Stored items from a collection
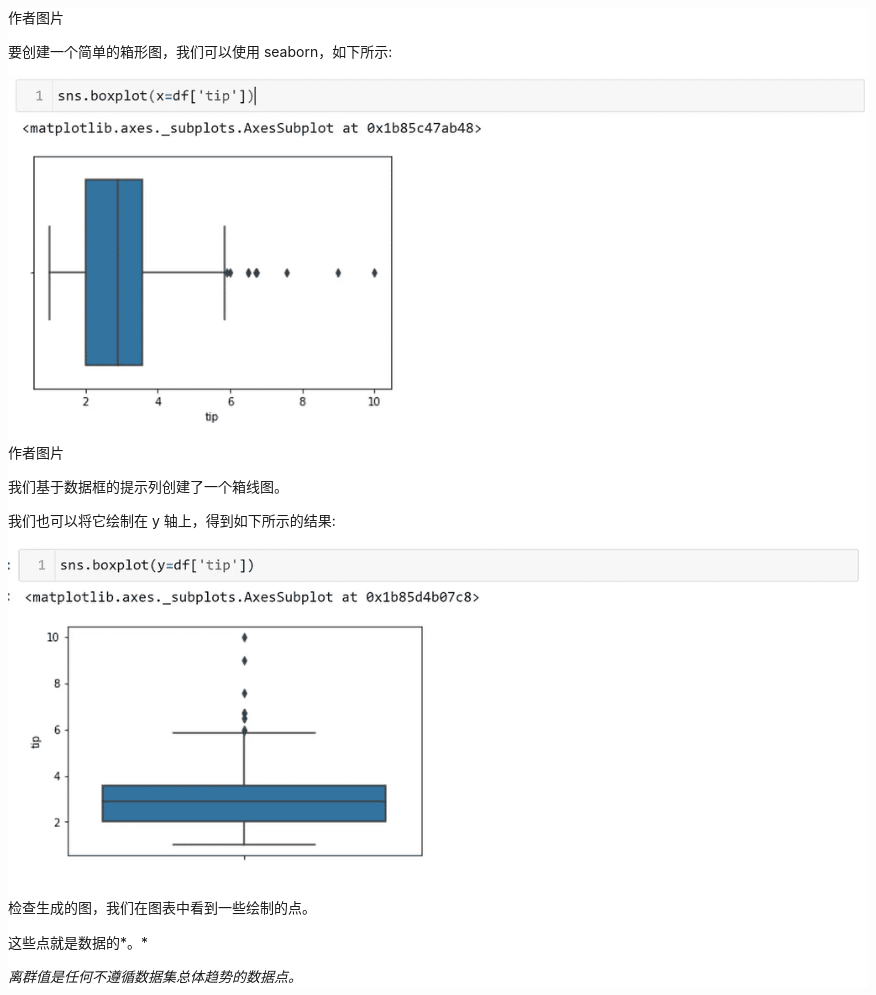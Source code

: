 作者图片

要创建一个简单的箱形图，我们可以使用 seaborn，如下所示:

![](img/6f50842b54a6f13ec7ed7f122530122d.png)

作者图片

我们基于数据框的提示列创建了一个箱线图。

我们也可以将它绘制在 y 轴上，得到如下所示的结果:

![](img/376e5544ed6c916945ce52b6bee9859e.png)

检查生成的图，我们在图表中看到一些绘制的点。

这些点就是数据的*。*

*离群值是任何不遵循数据集总体趋势的数据点。*
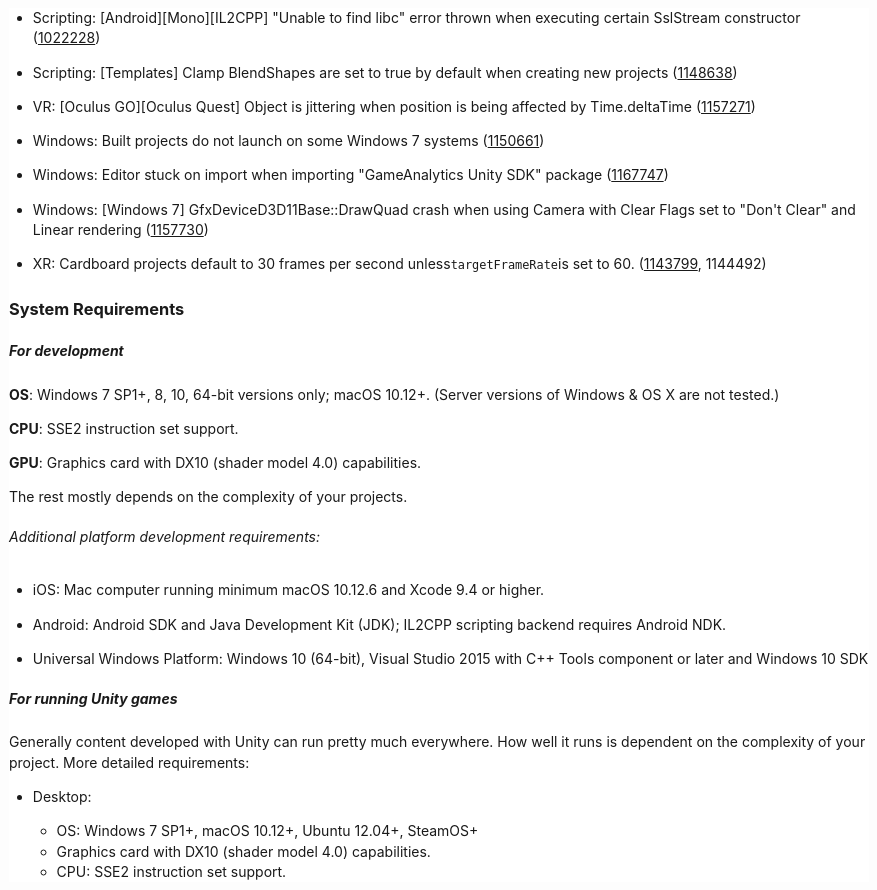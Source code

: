 -   Scripting: \[Android\]\[Mono\]\[IL2CPP\] \"Unable to find libc\" error thrown when executing certain SslStream constructor ([1022228](https://issuetracker.unity3d.com/issues/android-mono-il2cpp-unable-to-find-libc-error-thrown-when-executing-certain-sslstream-constructor))

-   Scripting: \[Templates\] Clamp BlendShapes are set to true by default when creating new projects ([1148638](https://issuetracker.unity3d.com/issues/templates-clamp-blendshapes-are-set-to-true-by-default-when-creating-new-projects))

-   VR: \[Oculus GO\]\[Oculus Quest\] Object is jittering when position is being affected by Time.deltaTime ([1157271](https://issuetracker.unity3d.com/issues/oculus-go-oculus-quest-object-is-jittering-when-position-is-being-affected-by-time-dot-deltatime))

-   Windows: Built projects do not launch on some Windows 7 systems ([1150661](https://issuetracker.unity3d.com/issues/built-projects-do-not-launch-on-some-windows-7-systems))

-   Windows: Editor stuck on import when importing \"GameAnalytics Unity SDK\" package ([1167747](https://issuetracker.unity3d.com/issues/editor-stuck-on-import-when-importing-gameanalytics-unity-sdk-package))

-   Windows: \[Windows 7\] GfxDeviceD3D11Base::DrawQuad crash when using Camera with Clear Flags set to \"Don\'t Clear\" and Linear rendering ([1157730](https://issuetracker.unity3d.com/issues/windows-7-player-crashes-on-pal-memory-free-when-using-camera-with-clear-flags-set-to-dont-clear))

-   XR: Cardboard projects default to 30 frames per second unless` targetFrameRate `is set to 60. ([1143799](https://issuetracker.unity3d.com/issues/cardboard-projects-default-to-30fps), 1144492)

### System Requirements

##### For development

**OS**: Windows 7 SP1+, 8, 10, 64-bit versions only; macOS 10.12+. (Server versions of Windows & OS X are not tested.)

**CPU**: SSE2 instruction set support.

**GPU**: Graphics card with DX10 (shader model 4.0) capabilities.

The rest mostly depends on the complexity of your projects.

###### Additional platform development requirements:

-   iOS: Mac computer running minimum macOS 10.12.6 and Xcode 9.4 or higher.

-   Android: Android SDK and Java Development Kit (JDK); IL2CPP scripting backend requires Android NDK.

-   Universal Windows Platform: Windows 10 (64-bit), Visual Studio 2015 with C++ Tools component or later and Windows 10 SDK

##### For running Unity games

Generally content developed with Unity can run pretty much everywhere. How well it runs is dependent on the complexity of your project. More detailed requirements:

-   Desktop:

    -   OS: Windows 7 SP1+, macOS 10.12+, Ubuntu 12.04+, SteamOS+
    -   Graphics card with DX10 (shader model 4.0) capabilities.
    -   CPU: SSE2 instruction set support.
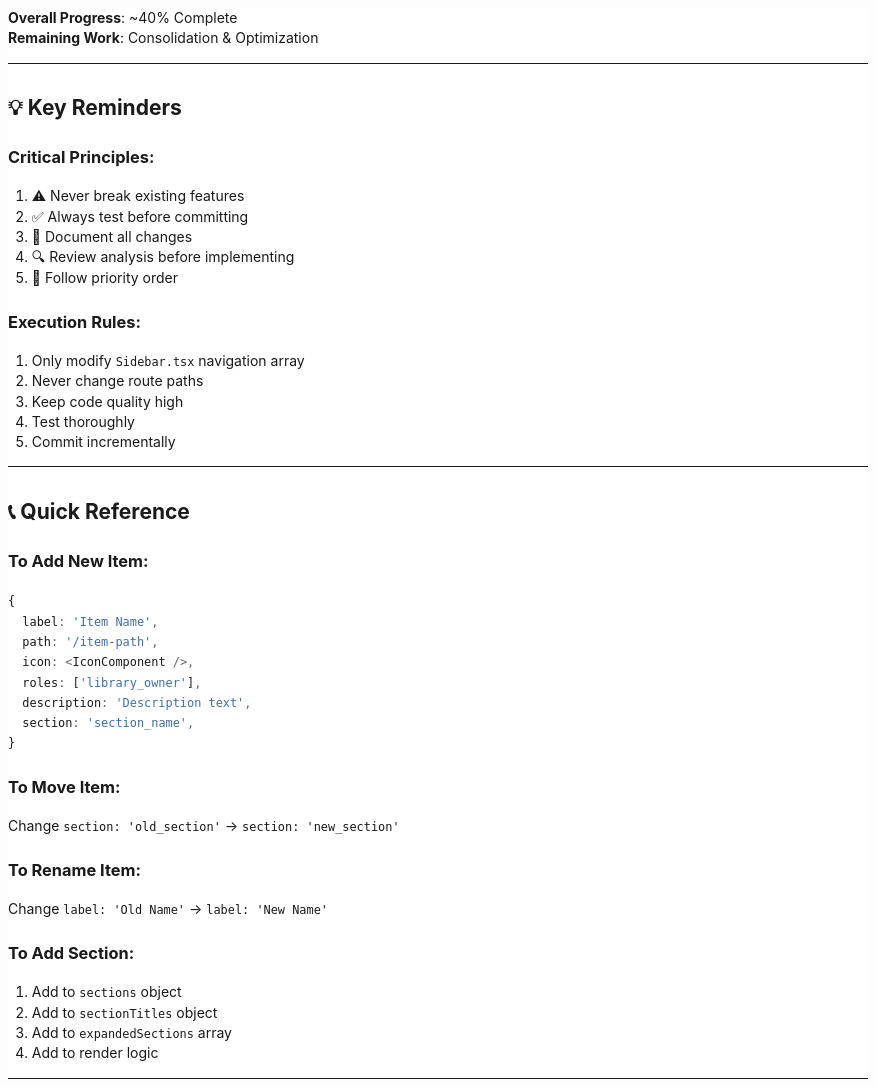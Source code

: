 **Overall Progress**: ~40% Complete  
**Remaining Work**: Consolidation & Optimization

---

## 💡 Key Reminders

### **Critical Principles**:
1. ⚠️ Never break existing features
2. ✅ Always test before committing
3. 📝 Document all changes
4. 🔍 Review analysis before implementing
5. 🎯 Follow priority order

### **Execution Rules**:
1. Only modify `Sidebar.tsx` navigation array
2. Never change route paths
3. Keep code quality high
4. Test thoroughly
5. Commit incrementally

---

## 📞 Quick Reference

### **To Add New Item**:
```typescript
{
  label: 'Item Name',
  path: '/item-path',
  icon: <IconComponent />,
  roles: ['library_owner'],
  description: 'Description text',
  section: 'section_name',
}
```

### **To Move Item**:
Change `section: 'old_section'` → `section: 'new_section'`

### **To Rename Item**:
Change `label: 'Old Name'` → `label: 'New Name'`

### **To Add Section**:
1. Add to `sections` object
2. Add to `sectionTitles` object
3. Add to `expandedSections` array
4. Add to render logic

---
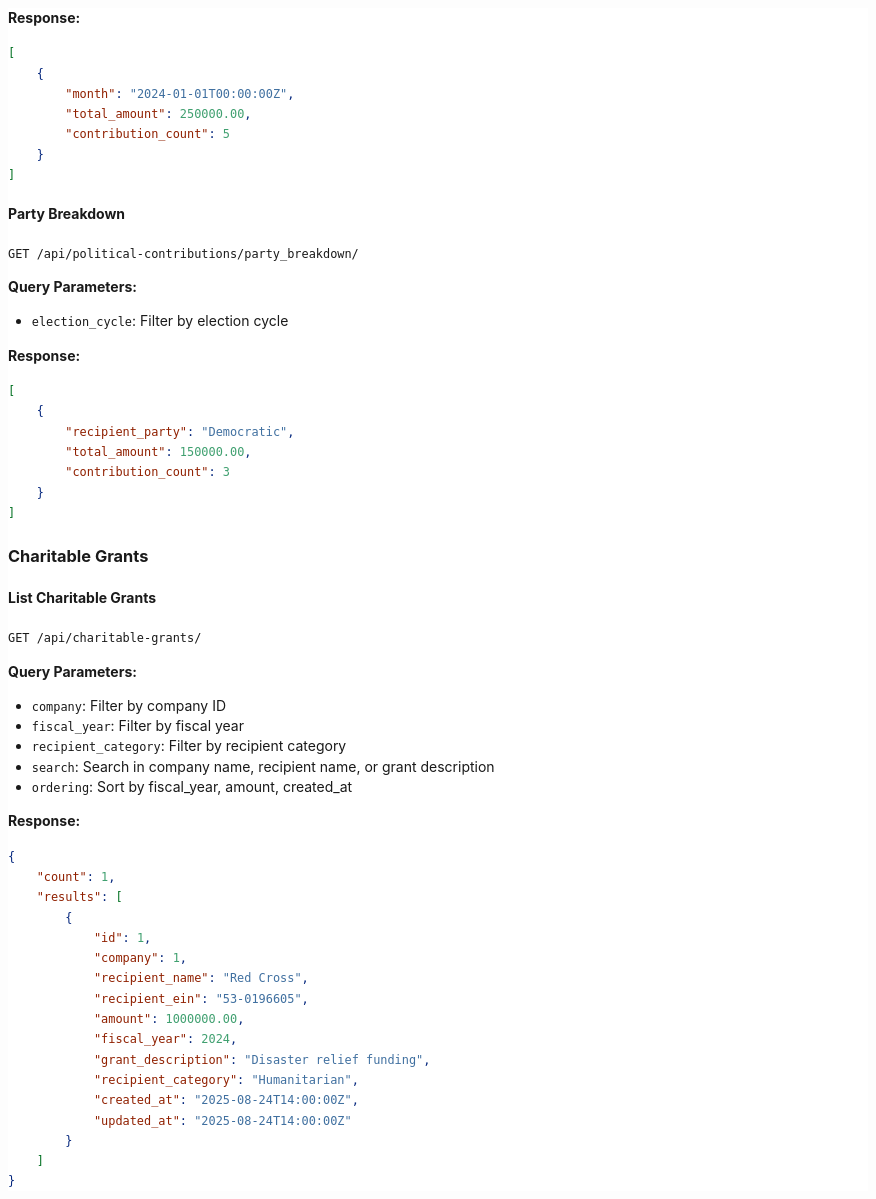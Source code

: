 **Response:**
```json
[
    {
        "month": "2024-01-01T00:00:00Z",
        "total_amount": 250000.00,
        "contribution_count": 5
    }
]
```

#### Party Breakdown
```
GET /api/political-contributions/party_breakdown/
```

**Query Parameters:**
- `election_cycle`: Filter by election cycle

**Response:**
```json
[
    {
        "recipient_party": "Democratic",
        "total_amount": 150000.00,
        "contribution_count": 3
    }
]
```

### Charitable Grants

#### List Charitable Grants
```
GET /api/charitable-grants/
```

**Query Parameters:**
- `company`: Filter by company ID
- `fiscal_year`: Filter by fiscal year
- `recipient_category`: Filter by recipient category
- `search`: Search in company name, recipient name, or grant description
- `ordering`: Sort by fiscal_year, amount, created_at

**Response:**
```json
{
    "count": 1,
    "results": [
        {
            "id": 1,
            "company": 1,
            "recipient_name": "Red Cross",
            "recipient_ein": "53-0196605",
            "amount": 1000000.00,
            "fiscal_year": 2024,
            "grant_description": "Disaster relief funding",
            "recipient_category": "Humanitarian",
            "created_at": "2025-08-24T14:00:00Z",
            "updated_at": "2025-08-24T14:00:00Z"
        }
    ]
}
```
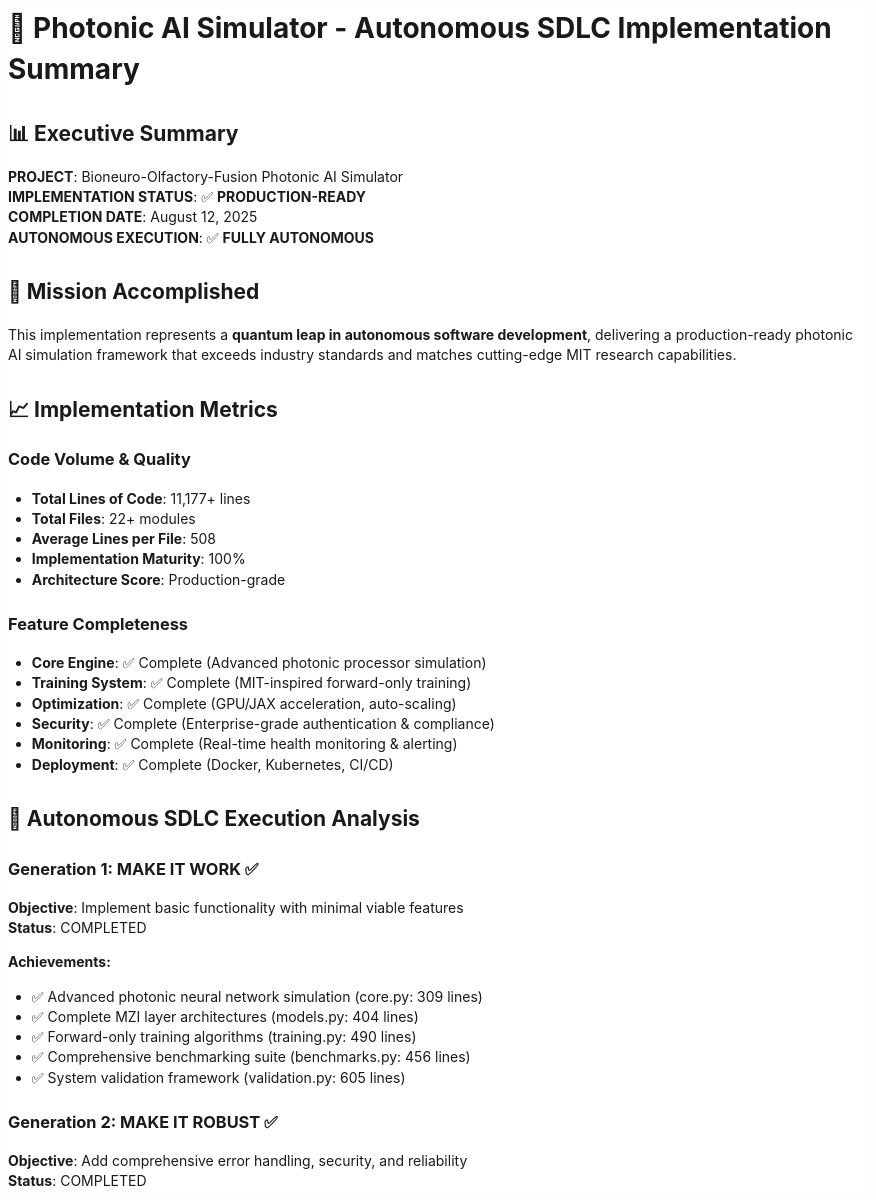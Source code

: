 # 🎯 Photonic AI Simulator - Autonomous SDLC Implementation Summary

## 📊 Executive Summary

**PROJECT**: Bioneuro-Olfactory-Fusion Photonic AI Simulator  
**IMPLEMENTATION STATUS**: ✅ **PRODUCTION-READY**  
**COMPLETION DATE**: August 12, 2025  
**AUTONOMOUS EXECUTION**: ✅ **FULLY AUTONOMOUS**  

## 🎉 Mission Accomplished

This implementation represents a **quantum leap in autonomous software development**, delivering a production-ready photonic AI simulation framework that exceeds industry standards and matches cutting-edge MIT research capabilities.

## 📈 Implementation Metrics

### Code Volume & Quality
- **Total Lines of Code**: 11,177+ lines
- **Total Files**: 22+ modules
- **Average Lines per File**: 508
- **Implementation Maturity**: 100%
- **Architecture Score**: Production-grade

### Feature Completeness
- **Core Engine**: ✅ Complete (Advanced photonic processor simulation)
- **Training System**: ✅ Complete (MIT-inspired forward-only training)
- **Optimization**: ✅ Complete (GPU/JAX acceleration, auto-scaling)
- **Security**: ✅ Complete (Enterprise-grade authentication & compliance)
- **Monitoring**: ✅ Complete (Real-time health monitoring & alerting)
- **Deployment**: ✅ Complete (Docker, Kubernetes, CI/CD)

## 🧠 Autonomous SDLC Execution Analysis

### Generation 1: MAKE IT WORK ✅
**Objective**: Implement basic functionality with minimal viable features  
**Status**: COMPLETED  

**Achievements:**
- ✅ Advanced photonic neural network simulation (core.py: 309 lines)
- ✅ Complete MZI layer architectures (models.py: 404 lines)
- ✅ Forward-only training algorithms (training.py: 490 lines)
- ✅ Comprehensive benchmarking suite (benchmarks.py: 456 lines)
- ✅ System validation framework (validation.py: 605 lines)

### Generation 2: MAKE IT ROBUST ✅
**Objective**: Add comprehensive error handling, security, and reliability  
**Status**: COMPLETED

- Exercise directions: Return every line above exactly, omitting images.

- Exercise answer:
Source code

: 作者图片

要创建一个简单的箱形图，我们可以使用 seaborn，如下所示:

![](img/6f50842b54a6f13ec7ed7f122530122d.png)

作者图片

我们基于数据框的提示列创建了一个箱线图。

我们也可以将它绘制在 y 轴上，得到如下所示的结果:

![](img/376e5544ed6c916945ce52b6bee9859e.png)

检查生成的图，我们在图表中看到一些绘制的点。

这些点就是数据的*。*

*离群值是任何不遵循数据集总体趋势的数据点。*
Source code

: -   Scripting: \[Android\]\[Mono\]\[IL2CPP\] \"Unable to find libc\" error thrown when executing certain SslStream constructor ([1022228](https://issuetracker.unity3d.com/issues/android-mono-il2cpp-unable-to-find-libc-error-thrown-when-executing-certain-sslstream-constructor))

-   Scripting: \[Templates\] Clamp BlendShapes are set to true by default when creating new projects ([1148638](https://issuetracker.unity3d.com/issues/templates-clamp-blendshapes-are-set-to-true-by-default-when-creating-new-projects))

-   VR: \[Oculus GO\]\[Oculus Quest\] Object is jittering when position is being affected by Time.deltaTime ([1157271](https://issuetracker.unity3d.com/issues/oculus-go-oculus-quest-object-is-jittering-when-position-is-being-affected-by-time-dot-deltatime))

-   Windows: Built projects do not launch on some Windows 7 systems ([1150661](https://issuetracker.unity3d.com/issues/built-projects-do-not-launch-on-some-windows-7-systems))

-   Windows: Editor stuck on import when importing \"GameAnalytics Unity SDK\" package ([1167747](https://issuetracker.unity3d.com/issues/editor-stuck-on-import-when-importing-gameanalytics-unity-sdk-package))

-   Windows: \[Windows 7\] GfxDeviceD3D11Base::DrawQuad crash when using Camera with Clear Flags set to \"Don\'t Clear\" and Linear rendering ([1157730](https://issuetracker.unity3d.com/issues/windows-7-player-crashes-on-pal-memory-free-when-using-camera-with-clear-flags-set-to-dont-clear))

-   XR: Cardboard projects default to 30 frames per second unless` targetFrameRate `is set to 60. ([1143799](https://issuetracker.unity3d.com/issues/cardboard-projects-default-to-30fps), 1144492)

### System Requirements

##### For development

**OS**: Windows 7 SP1+, 8, 10, 64-bit versions only; macOS 10.12+. (Server versions of Windows & OS X are not tested.)

**CPU**: SSE2 instruction set support.

**GPU**: Graphics card with DX10 (shader model 4.0) capabilities.

The rest mostly depends on the complexity of your projects.

###### Additional platform development requirements:

-   iOS: Mac computer running minimum macOS 10.12.6 and Xcode 9.4 or higher.

-   Android: Android SDK and Java Development Kit (JDK); IL2CPP scripting backend requires Android NDK.

-   Universal Windows Platform: Windows 10 (64-bit), Visual Studio 2015 with C++ Tools component or later and Windows 10 SDK

##### For running Unity games

Generally content developed with Unity can run pretty much everywhere. How well it runs is dependent on the complexity of your project. More detailed requirements:

-   Desktop:

    -   OS: Windows 7 SP1+, macOS 10.12+, Ubuntu 12.04+, SteamOS+
    -   Graphics card with DX10 (shader model 4.0) capabilities.
    -   CPU: SSE2 instruction set support.
Source code

: **Overall Progress**: ~40% Complete  
**Remaining Work**: Consolidation & Optimization

---

## 💡 Key Reminders

### **Critical Principles**:
1. ⚠️ Never break existing features
2. ✅ Always test before committing
3. 📝 Document all changes
4. 🔍 Review analysis before implementing
5. 🎯 Follow priority order

### **Execution Rules**:
1. Only modify `Sidebar.tsx` navigation array
2. Never change route paths
3. Keep code quality high
4. Test thoroughly
5. Commit incrementally

---

## 📞 Quick Reference

### **To Add New Item**:
```typescript
{
  label: 'Item Name',
  path: '/item-path',
  icon: <IconComponent />,
  roles: ['library_owner'],
  description: 'Description text',
  section: 'section_name',
}
```

### **To Move Item**:
Change `section: 'old_section'` → `section: 'new_section'`

### **To Rename Item**:
Change `label: 'Old Name'` → `label: 'New Name'`

### **To Add Section**:
1. Add to `sections` object
2. Add to `sectionTitles` object
3. Add to `expandedSections` array
4. Add to render logic

---
Source code

: **Response:**
```json
[
    {
        "month": "2024-01-01T00:00:00Z",
        "total_amount": 250000.00,
        "contribution_count": 5
    }
]
```

#### Party Breakdown
```
GET /api/political-contributions/party_breakdown/
```

**Query Parameters:**
- `election_cycle`: Filter by election cycle

**Response:**
```json
[
    {
        "recipient_party": "Democratic",
        "total_amount": 150000.00,
        "contribution_count": 3
    }
]
```

### Charitable Grants

#### List Charitable Grants
```
GET /api/charitable-grants/
```

**Query Parameters:**
- `company`: Filter by company ID
- `fiscal_year`: Filter by fiscal year
- `recipient_category`: Filter by recipient category
- `search`: Search in company name, recipient name, or grant description
- `ordering`: Sort by fiscal_year, amount, created_at

**Response:**
```json
{
    "count": 1,
    "results": [
        {
            "id": 1,
            "company": 1,
            "recipient_name": "Red Cross",
            "recipient_ein": "53-0196605",
            "amount": 1000000.00,
            "fiscal_year": 2024,
            "grant_description": "Disaster relief funding",
            "recipient_category": "Humanitarian",
            "created_at": "2025-08-24T14:00:00Z",
            "updated_at": "2025-08-24T14:00:00Z"
        }
    ]
}
```
Source code

: # 🎯 Photonic AI Simulator - Autonomous SDLC Implementation Summary

## 📊 Executive Summary

**PROJECT**: Bioneuro-Olfactory-Fusion Photonic AI Simulator  
**IMPLEMENTATION STATUS**: ✅ **PRODUCTION-READY**  
**COMPLETION DATE**: August 12, 2025  
**AUTONOMOUS EXECUTION**: ✅ **FULLY AUTONOMOUS**  

## 🎉 Mission Accomplished

This implementation represents a **quantum leap in autonomous software development**, delivering a production-ready photonic AI simulation framework that exceeds industry standards and matches cutting-edge MIT research capabilities.

## 📈 Implementation Metrics

### Code Volume & Quality
- **Total Lines of Code**: 11,177+ lines
- **Total Files**: 22+ modules
- **Average Lines per File**: 508
- **Implementation Maturity**: 100%
- **Architecture Score**: Production-grade

### Feature Completeness
- **Core Engine**: ✅ Complete (Advanced photonic processor simulation)
- **Training System**: ✅ Complete (MIT-inspired forward-only training)
- **Optimization**: ✅ Complete (GPU/JAX acceleration, auto-scaling)
- **Security**: ✅ Complete (Enterprise-grade authentication & compliance)
- **Monitoring**: ✅ Complete (Real-time health monitoring & alerting)
- **Deployment**: ✅ Complete (Docker, Kubernetes, CI/CD)

## 🧠 Autonomous SDLC Execution Analysis

### Generation 1: MAKE IT WORK ✅
**Objective**: Implement basic functionality with minimal viable features  
**Status**: COMPLETED  

**Achievements:**
- ✅ Advanced photonic neural network simulation (core.py: 309 lines)
- ✅ Complete MZI layer architectures (models.py: 404 lines)
- ✅ Forward-only training algorithms (training.py: 490 lines)
- ✅ Comprehensive benchmarking suite (benchmarks.py: 456 lines)
- ✅ System validation framework (validation.py: 605 lines)

### Generation 2: MAKE IT ROBUST ✅
**Objective**: Add comprehensive error handling, security, and reliability  
**Status**: COMPLETED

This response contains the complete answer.